# Trying to get compensation for 17hr flight delay



## suedulux (May 27, 2006)

Hi ya all

Can anyone help ?

Has anyone successfuly claimed compensation for a long flight delay?

My story 
Flight Gatwick 3pm Sat 18th April  (Easyjet  )
Got to Gatwick about 1pm - Flight delayed till 12.30 AM  Sunday!
Checked cases in, and went to spend 10 hrs in departures. 
Told not to leave airport, as the delay could be bought forward at any time .
6pm Found out further delay to 1.45AM!
11pm informed flight cancelled ! Will fly at 8am Sunday 

The airline is saying the flight was not cancelled just delayed ( I hav photo of departures board saying cancelled ) and that it was 
due to 'extraordinary circumstances'. And thus does nto quallify for compensation .

Please any Help ? 

Luv sue


----------



## swhattie (Feb 9, 2009)

I used to work for Lunn Poly for about 5 years - from what I can gather I think you can claim on your insurance for this, depending on the curcumstances, they also sometimes put tim e restrictions on - ie you cannot get compo unless its been delayed or cancelled for a certain period of time - i would check with your insurance and then ting abta or iata.


----------



## dancingqueen (Jan 12, 2006)

We had a very hard time trying to claim compensation hun and in the end was getting nowhere. We were actually sitting on the plane for our flight home, we were on the runway going round in circles, stop/start/stop/start eventually about 2 hours later we were informed there was not enough petrol on the plane. We got off the plane, usual big palava of waiting on getting luggage back etc then everyone back to the resort and put up in a nice hotel, meals etc, we stayed there 1 and half days untill the plane was organised. When we got back to the UK we had missed our connecting train from london to scotland so we had to organise new transport which was about 400 quid to get every1 home, we were also stuck in the airport overnight. We missed 3/4 days work in the end. We tried to get compensation but they just made it difficult and was on the airports side. Where were u going to? Did u miss ur trip in the end or did u eventually get there? If you have missed out on paid hotel rooms etc i would list everything out and send a letter or something


----------



## **ElaineW** (Mar 1, 2009)

My sister was delayed 3 days last year coming from New York to Heathrow because of snow. They ended up going to Michigan getting a connecting flight to Canada which then flew them to Brussels. Got an overnight stay in Brussels which took them to Gatwick. They then had to get a taxi to Heathrow to collect their car from the carpark.
In all this time they couldnt leave the airport--had no change of clothes and couldnt keep in contact with family as their mobile chargers were in their bags.
They tried to get compensation and didnt get a penny as it was caused by the weather. They argued as other flights were leaving but they wouldnt budge.
Good luck but I doubt very much you'll win    !


----------



## Catb33 (Aug 1, 2006)

http://www.holidaytravelwatch.net/Content/Files/Articles%20-%2027.9.05/The%20New%20Rules%20for%20Denied%20Boarding,%20Flight%20Cancellation%20or%20Flight%20Delay%20-%20%2020.6.06.pdf

[red]This post contains an unconfirmed link/information and readers are reminded that FertilityFriends.co.uk or its owners are not responsible for the content of external internet sites[/red]
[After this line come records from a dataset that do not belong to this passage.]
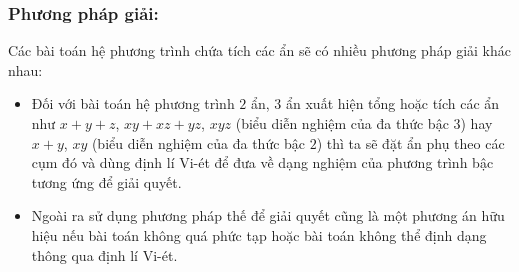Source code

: \documentclass[12pt,a4paper,oneside]{book}
\theoremstyle{theorem}
\theoremstyle{definition}
\begin{document}
\subsubsection{Phương pháp giải:} Các bài toán hệ phương trình chứa tích các ẩn sẽ có nhiều phương pháp giải khác nhau: 
\begin{itemize}
    \item Đối với bài toán hệ phương trình $2$ ẩn, $3$ ẩn xuất hiện tổng hoặc tích các ẩn như $x+y+z$, $xy+xz+yz$, $xyz$ (biểu diễn nghiệm của đa thức bậc $3$) hay $x+y$, $xy$ (biểu diễn nghiệm của đa thức bậc $2$) thì ta sẽ đặt ẩn phụ theo các cụm đó và dùng định lí Vi-ét để đưa về dạng nghiệm của phương trình bậc tương ứng để giải quyết.
    \item Ngoài ra sử dụng phương pháp thế để giải quyết cũng là một phương án hữu hiệu nếu bài toán không quá phức tạp hoặc bài toán không thể định dạng thông qua định lí Vi-ét.
\end{itemize}
\end{document}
This has a run down of some of the rules brought in under EU legislation in 2007. A lot of airlines will do anything to try to get out of paying compensation so you may have to fight hard. Reading it quickly you'll need to get the airline to explain exactly what the extraoridnary circumstances were so you can judge whether it is something they could have forseen or not. I would imagine that weather conditions aren't predictable, technical difficulties with a plane however would be more so, and they pay engineers to maintain their aircraft so should know if one is in need of work and make alternative arrangements.

Good luck!

Cathie


----------



## suedulux (May 27, 2006)

aww  thanks  peeps.  We've proved the flight was cancelled, cos we  got photos of the departures board , showing it cancelled.
the main thing  they're trying is 'extraoridnary circumstances'  route.  But the pilot on the  way there , came out and told us what the problem was . And that it had been sorted  quite  quickly, but the crew had  gone over their hours , so  couldnt fly. 

The passengers have managed to  record phone conversations with customer service , with them actually saying it was  cancelled .    as the  whole plane is complaining, and  we're  keeping intouch by email.  we're  counteracting all their excuses so far. And I think it will go to the press etc too. As thre are alot of people with 'connections to media' on the plane.

CathB  thanks  for that link , will pass it onto the other passengers 
This  is  quite  exciting  .

Luv sue


----------